7 | Paddle in the streams at Watersmeet
A short downward walk through thick forest to the sound of trickling water will take you to Watersmeet, a beautiful river gorge hidden from the roads and towns above. Here you’ll find a former fishing lodge serving cream teas and hot pasties to the dozens of families that flock to paddle in the flowing streams. Bring a picnic if you want to avoid the queue!
8 | Drive along the Heritage Coast
The jagged cliffs that line Exmoor come together to create the Heritage Coast, a number of beaches, seaside towns and monuments along the way. Start at Combe Martin making your way to Minehead and Bossington. Slightly further East, you’ll reach Lynmouth, the Valley of the Rocks and Woody Bay, where a small beach can be found as well as dramatic views and harbours. Take a drive along the narrow winding road that follows the hilly coast but go easy… there’s not a lot between you and the tumbling cliffs!

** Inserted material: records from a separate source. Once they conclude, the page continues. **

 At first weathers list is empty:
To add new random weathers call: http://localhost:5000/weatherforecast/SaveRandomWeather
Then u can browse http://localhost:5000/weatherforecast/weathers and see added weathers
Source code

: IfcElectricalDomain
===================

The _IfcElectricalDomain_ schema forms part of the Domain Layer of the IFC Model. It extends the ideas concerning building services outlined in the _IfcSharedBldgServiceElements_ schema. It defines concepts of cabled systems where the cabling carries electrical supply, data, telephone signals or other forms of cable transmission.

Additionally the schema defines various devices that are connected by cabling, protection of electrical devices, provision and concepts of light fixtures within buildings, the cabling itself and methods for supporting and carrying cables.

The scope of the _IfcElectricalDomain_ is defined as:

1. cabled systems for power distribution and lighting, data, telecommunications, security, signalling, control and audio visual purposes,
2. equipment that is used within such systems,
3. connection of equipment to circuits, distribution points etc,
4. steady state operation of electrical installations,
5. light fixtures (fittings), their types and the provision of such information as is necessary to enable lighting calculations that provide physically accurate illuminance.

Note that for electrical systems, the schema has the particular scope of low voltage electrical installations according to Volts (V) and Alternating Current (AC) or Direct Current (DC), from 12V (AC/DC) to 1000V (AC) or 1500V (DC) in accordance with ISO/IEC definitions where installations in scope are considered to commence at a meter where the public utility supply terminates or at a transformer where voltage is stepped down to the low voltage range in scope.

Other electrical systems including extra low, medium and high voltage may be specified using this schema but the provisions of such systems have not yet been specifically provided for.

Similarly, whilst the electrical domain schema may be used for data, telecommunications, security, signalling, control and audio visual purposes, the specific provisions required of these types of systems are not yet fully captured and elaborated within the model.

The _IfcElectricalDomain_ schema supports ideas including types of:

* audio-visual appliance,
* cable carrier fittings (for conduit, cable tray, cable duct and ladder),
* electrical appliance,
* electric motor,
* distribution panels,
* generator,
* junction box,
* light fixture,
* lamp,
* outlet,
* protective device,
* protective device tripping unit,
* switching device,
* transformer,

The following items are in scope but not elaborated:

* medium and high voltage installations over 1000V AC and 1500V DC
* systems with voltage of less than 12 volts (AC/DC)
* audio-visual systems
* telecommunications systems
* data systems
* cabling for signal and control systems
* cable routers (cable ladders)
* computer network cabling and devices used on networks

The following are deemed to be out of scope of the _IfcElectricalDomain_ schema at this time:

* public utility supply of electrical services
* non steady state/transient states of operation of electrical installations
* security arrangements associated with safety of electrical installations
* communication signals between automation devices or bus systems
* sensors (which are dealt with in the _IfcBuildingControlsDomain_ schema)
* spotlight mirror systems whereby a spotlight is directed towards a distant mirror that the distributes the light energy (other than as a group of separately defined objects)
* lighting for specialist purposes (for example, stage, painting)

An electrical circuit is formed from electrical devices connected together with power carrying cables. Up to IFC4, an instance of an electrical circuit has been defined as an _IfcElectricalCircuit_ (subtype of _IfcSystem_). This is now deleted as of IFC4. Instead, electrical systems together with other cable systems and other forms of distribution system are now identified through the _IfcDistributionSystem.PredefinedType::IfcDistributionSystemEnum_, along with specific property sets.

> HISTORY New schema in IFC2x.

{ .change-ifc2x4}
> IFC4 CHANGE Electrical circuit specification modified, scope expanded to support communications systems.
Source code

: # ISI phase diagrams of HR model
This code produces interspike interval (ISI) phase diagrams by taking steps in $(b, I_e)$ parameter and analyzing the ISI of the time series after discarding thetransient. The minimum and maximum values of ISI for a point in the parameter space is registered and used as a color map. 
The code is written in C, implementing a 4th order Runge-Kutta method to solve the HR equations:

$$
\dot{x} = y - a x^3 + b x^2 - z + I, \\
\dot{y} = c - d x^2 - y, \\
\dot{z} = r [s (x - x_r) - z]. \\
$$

9 | Dangle on the edge of Castle Rock
The Valley of the Rock’s pièce de résistance is Castle Rock, a mammoth natural structure leaning out over the sharp drop to the ocean. An amateur path leads you to the top where the most daring can perch on the edge. I nervously bum shuffled over and refused to dangle my legs (for the fear of losing my shoes I told myself), but it was worth it for the total feeling of freedom!
10 | End the day at Porlock Weir
A perfect spot to end a day in Exmoor is Porlock Weir, a small town surrounding a harbour packed with sailing and rowing boats. Overnight parking makes it a popular spot for touring caravans and the beautiful calm blue waters against the darkening sky make for a magical evening.